5.Lastly, the appellant claimed that the suit property does not exist on the ground and that in case it does, then it is not on the portion of land that he occupies. Consequently, he sought for judgment against the respondent in the following terms:i.A declaration that the respondent’s title deed in relation to Marama/Shinamweyuli/2967 is null and void.ii.A declaration that the appellant is the beneficial owner of the land parcel he occupies to be hived off from the mother title land parcel number Marama/ Shinamweyuli/1944.iii.An order that the administrator of the estate of the late Eliakim Shibia Musa to conduct a sub- division and transfer of the parcel the appellant is occupying in the names of the appellant.iv.Costs of the counter claim.
6.The suit went to trial.
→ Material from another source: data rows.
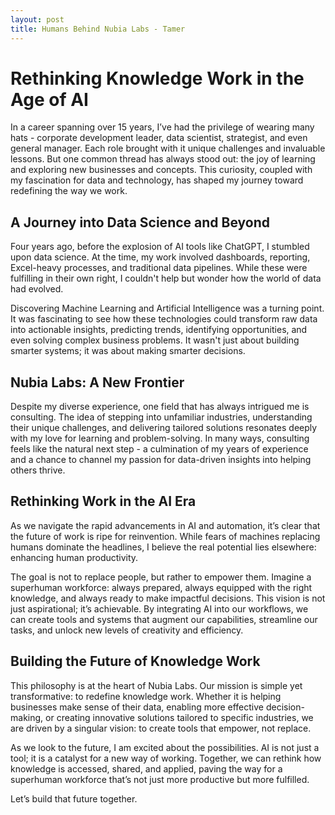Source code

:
 ```yaml
---
layout: post
title: Humans Behind Nubia Labs - Tamer
---
```


# Rethinking Knowledge Work in the Age of AI

In a career spanning over 15 years, I’ve had the privilege of wearing many hats - corporate development leader, data scientist, strategist, and even general manager. Each role brought with it unique challenges and invaluable lessons. But one common thread has always stood out: the joy of learning and exploring new businesses and concepts. This curiosity, coupled with my fascination for data and technology, has shaped my journey toward redefining the way we work.

## A Journey into Data Science and Beyond

Four years ago, before the explosion of AI tools like ChatGPT, I stumbled upon data science. At the time, my work involved dashboards, reporting, Excel-heavy processes, and traditional data pipelines. While these were fulfilling in their own right, I couldn't help but wonder how the world of data had evolved.

Discovering Machine Learning and Artificial Intelligence was a turning point. It was fascinating to see how these technologies could transform raw data into actionable insights, predicting trends, identifying opportunities, and even solving complex business problems. It wasn't just about building smarter systems; it was about making smarter decisions.

## Nubia Labs: A New Frontier

Despite my diverse experience, one field that has always intrigued me is consulting. The idea of stepping into unfamiliar industries, understanding their unique challenges, and delivering tailored solutions resonates deeply with my love for learning and problem-solving. In many ways, consulting feels like the natural next step - a culmination of my years of experience and a chance to channel my passion for data-driven insights into helping others thrive.

## Rethinking Work in the AI Era

As we navigate the rapid advancements in AI and automation, it’s clear that the future of work is ripe for reinvention. While fears of machines replacing humans dominate the headlines, I believe the real potential lies elsewhere: enhancing human productivity.

The goal is not to replace people, but rather to empower them. Imagine a superhuman workforce: always prepared, always equipped with the right knowledge, and always ready to make impactful decisions. This vision is not just aspirational; it’s achievable. By integrating AI into our workflows, we can create tools and systems that augment our capabilities, streamline our tasks, and unlock new levels of creativity and efficiency.

## Building the Future of Knowledge Work

This philosophy is at the heart of Nubia Labs. Our mission is simple yet transformative: to redefine knowledge work. Whether it is helping businesses make sense of their data, enabling more effective decision-making, or creating innovative solutions tailored to specific industries, we are driven by a singular vision: to create tools that empower, not replace.

As we look to the future, I am excited about the possibilities. AI is not just a tool; it is a catalyst for a new way of working. Together, we can rethink how knowledge is accessed, shared, and applied, paving the way for a superhuman workforce that’s not just more productive but more fulfilled.

Let’s build that future together.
At the conclusion of the trial, the learned magistrate found that the respondent’s suit had merit and allowed it as prayed by the respondent in his plaint; and dismissed the appellant’s counter claim in its entirety.
7.The appellant was aggrieved by that decision and lodged an appeal to the Environment and Land Court (ELC) vide Kakamega Environment and Land Court, Appeal No. E003 of 2021, through a Memorandum of Appeal dated 29th January, 2021. The said Memorandum of Appeal was later replaced with an Amended Memorandum of Appeal dated 7th February, 2022. The appeal was canvassed through written submissions.
8.At the ELC, the appellant laid down twelve (12) grounds of appeal which were condensed into three (3) issues in his written submissions as follows:a.Whether the appellant had acquired the suit property by adverse possession.b.Whether the trial magistrate disregarded the appellant’s evidence and whether there were irregularities in the respondent’s title to render it null and void.c.Whether the trial court’s finding on the mental capacity of the original owner and his capacity to contract was justified, well founded or tenable in law.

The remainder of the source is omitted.